— Available data —
▼▼▼
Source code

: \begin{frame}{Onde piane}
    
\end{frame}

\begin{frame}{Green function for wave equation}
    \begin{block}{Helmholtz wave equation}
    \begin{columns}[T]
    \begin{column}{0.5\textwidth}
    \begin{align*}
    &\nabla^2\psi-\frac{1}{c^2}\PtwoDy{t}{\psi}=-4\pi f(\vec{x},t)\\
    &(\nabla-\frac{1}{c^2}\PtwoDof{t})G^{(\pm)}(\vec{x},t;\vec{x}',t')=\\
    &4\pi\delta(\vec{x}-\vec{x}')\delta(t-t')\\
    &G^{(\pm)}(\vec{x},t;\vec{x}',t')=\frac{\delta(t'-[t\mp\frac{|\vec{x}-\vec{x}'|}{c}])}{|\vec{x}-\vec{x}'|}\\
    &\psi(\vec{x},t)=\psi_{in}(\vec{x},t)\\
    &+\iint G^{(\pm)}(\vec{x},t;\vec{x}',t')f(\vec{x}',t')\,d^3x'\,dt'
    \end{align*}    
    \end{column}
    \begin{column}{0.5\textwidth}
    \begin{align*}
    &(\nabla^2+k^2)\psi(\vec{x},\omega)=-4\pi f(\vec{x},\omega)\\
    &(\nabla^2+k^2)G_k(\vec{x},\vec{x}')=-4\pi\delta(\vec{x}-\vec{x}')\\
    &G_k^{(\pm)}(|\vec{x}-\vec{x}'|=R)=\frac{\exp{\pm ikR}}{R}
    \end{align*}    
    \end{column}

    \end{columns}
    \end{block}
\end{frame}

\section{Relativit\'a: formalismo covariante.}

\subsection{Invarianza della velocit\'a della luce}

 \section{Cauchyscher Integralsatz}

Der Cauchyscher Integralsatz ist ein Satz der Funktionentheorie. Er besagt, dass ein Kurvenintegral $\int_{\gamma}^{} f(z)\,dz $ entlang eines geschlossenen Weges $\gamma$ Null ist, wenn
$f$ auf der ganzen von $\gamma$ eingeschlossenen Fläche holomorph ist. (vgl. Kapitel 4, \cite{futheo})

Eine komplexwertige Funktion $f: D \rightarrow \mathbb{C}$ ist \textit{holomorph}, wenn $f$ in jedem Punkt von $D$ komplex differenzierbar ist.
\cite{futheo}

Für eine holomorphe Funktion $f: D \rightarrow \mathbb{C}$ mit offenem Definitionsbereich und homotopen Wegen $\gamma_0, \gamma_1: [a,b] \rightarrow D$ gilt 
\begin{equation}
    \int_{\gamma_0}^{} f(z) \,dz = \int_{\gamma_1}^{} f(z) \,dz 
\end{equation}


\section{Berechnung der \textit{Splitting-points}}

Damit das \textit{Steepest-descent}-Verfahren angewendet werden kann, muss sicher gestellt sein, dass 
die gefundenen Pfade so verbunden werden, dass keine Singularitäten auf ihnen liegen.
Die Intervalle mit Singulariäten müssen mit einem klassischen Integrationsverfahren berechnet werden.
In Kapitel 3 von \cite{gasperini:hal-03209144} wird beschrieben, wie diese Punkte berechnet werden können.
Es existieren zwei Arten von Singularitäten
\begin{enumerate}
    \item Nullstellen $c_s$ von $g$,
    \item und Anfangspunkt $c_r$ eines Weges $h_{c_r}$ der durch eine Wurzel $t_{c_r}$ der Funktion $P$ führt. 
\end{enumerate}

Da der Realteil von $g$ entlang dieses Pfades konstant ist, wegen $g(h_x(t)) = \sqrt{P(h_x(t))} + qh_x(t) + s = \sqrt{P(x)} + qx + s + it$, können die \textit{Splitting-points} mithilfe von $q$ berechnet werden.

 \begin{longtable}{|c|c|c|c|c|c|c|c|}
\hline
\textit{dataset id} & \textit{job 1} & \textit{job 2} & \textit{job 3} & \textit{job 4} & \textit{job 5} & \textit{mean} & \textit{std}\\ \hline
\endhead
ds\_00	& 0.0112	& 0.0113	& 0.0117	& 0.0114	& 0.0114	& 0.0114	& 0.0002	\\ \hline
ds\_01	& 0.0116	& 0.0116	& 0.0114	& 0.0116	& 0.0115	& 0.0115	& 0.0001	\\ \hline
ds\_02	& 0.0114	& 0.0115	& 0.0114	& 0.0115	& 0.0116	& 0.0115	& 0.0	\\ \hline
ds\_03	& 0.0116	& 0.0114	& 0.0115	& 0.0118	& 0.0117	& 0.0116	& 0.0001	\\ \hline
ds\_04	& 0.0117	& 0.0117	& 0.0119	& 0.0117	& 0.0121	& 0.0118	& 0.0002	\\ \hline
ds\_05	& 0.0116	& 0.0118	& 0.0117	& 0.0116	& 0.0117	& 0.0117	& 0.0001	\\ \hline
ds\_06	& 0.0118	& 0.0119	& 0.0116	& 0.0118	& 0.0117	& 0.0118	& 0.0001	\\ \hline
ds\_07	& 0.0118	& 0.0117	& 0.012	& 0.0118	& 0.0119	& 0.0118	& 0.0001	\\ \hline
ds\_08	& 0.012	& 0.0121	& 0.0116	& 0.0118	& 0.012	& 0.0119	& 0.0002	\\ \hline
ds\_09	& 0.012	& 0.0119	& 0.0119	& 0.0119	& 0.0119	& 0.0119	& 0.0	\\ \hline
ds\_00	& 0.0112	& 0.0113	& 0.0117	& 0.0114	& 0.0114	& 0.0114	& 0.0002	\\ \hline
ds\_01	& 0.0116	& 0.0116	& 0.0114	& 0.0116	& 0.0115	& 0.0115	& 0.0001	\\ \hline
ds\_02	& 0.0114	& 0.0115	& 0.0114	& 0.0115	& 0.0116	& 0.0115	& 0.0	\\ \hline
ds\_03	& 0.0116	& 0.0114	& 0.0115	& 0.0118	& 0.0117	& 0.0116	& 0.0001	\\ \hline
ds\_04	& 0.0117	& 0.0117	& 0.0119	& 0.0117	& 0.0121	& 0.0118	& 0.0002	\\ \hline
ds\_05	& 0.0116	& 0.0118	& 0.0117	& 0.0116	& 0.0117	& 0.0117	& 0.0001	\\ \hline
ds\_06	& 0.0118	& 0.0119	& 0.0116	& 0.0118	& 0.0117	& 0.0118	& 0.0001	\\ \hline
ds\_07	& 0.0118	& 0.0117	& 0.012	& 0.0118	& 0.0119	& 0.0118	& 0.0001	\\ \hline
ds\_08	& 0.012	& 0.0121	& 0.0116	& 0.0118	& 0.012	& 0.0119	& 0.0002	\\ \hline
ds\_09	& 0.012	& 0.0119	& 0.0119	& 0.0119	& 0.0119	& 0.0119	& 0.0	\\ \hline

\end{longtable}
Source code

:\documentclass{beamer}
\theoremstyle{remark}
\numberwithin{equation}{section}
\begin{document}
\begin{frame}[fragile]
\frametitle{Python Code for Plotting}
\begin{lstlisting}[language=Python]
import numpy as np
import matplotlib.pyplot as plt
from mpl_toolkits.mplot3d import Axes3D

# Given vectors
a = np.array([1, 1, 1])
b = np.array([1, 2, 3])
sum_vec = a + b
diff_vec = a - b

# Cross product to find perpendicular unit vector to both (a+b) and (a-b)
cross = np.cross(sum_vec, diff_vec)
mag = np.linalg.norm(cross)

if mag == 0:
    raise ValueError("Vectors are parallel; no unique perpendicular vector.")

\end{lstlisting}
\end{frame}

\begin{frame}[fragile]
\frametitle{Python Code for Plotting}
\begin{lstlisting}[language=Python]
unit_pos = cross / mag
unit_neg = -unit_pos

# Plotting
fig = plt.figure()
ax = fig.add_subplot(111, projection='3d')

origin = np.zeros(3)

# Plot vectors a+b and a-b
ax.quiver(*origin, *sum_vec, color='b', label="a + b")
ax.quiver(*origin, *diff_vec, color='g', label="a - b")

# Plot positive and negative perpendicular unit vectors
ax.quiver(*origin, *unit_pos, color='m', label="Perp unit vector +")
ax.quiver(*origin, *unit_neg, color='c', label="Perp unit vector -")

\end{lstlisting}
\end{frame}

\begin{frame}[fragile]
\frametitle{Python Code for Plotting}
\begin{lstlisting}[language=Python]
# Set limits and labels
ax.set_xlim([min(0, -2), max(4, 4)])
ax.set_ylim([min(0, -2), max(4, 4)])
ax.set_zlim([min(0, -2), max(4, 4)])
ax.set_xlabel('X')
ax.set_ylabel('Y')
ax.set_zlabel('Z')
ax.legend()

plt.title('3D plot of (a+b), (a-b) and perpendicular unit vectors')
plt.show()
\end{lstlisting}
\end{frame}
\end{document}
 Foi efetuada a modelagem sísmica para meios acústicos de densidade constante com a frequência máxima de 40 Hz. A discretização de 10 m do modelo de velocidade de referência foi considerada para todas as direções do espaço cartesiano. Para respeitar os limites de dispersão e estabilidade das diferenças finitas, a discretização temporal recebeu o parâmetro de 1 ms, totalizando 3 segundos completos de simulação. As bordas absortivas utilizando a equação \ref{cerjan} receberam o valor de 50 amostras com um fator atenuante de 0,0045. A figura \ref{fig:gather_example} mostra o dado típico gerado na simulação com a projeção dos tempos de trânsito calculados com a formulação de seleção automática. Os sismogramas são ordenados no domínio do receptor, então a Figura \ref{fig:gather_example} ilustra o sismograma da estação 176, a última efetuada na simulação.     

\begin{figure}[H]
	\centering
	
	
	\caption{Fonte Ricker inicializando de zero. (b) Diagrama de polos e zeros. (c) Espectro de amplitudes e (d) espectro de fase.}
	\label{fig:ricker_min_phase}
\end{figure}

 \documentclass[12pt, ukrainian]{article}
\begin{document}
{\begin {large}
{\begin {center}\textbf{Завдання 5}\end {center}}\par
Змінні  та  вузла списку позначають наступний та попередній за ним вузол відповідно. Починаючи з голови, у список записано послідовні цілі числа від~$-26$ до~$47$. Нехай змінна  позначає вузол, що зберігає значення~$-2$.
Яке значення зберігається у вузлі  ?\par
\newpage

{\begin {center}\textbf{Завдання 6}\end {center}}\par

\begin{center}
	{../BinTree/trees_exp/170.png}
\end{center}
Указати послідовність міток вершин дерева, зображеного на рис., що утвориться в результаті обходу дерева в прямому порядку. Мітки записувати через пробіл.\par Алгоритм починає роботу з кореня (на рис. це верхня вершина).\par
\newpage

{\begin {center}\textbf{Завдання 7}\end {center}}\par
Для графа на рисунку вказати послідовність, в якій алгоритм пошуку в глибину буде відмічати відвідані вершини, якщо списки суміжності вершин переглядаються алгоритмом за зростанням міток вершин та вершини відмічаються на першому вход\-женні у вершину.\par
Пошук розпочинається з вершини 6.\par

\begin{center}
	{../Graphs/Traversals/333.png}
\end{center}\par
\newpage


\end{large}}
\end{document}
▲▲▲
— Task objective —
Lines holding the word "textit" should be copied from the entries above.

— Response —
Eine komplexwertige Funktion $f: D \rightarrow \mathbb{C}$ ist \textit{holomorph}, wenn $f$ in jedem Punkt von $D$ komplex differenzierbar ist.
\section{Berechnung der \textit{Splitting-points}}
Damit das \textit{Steepest-descent}-Verfahren angewendet werden kann, muss sicher gestellt sein, dass 
Da der Realteil von $g$ entlang dieses Pfades konstant ist, wegen $g(h_x(t)) = \sqrt{P(h_x(t))} + qh_x(t) + s = \sqrt{P(x)} + qx + s + it$, können die \textit{Splitting-points} mithilfe von $q$ berechnet werden.
\textit{dataset id} & \textit{job 1} & \textit{job 2} & \textit{job 3} & \textit{job 4} & \textit{job 5} & \textit{mean} & \textit{std}\\ \hline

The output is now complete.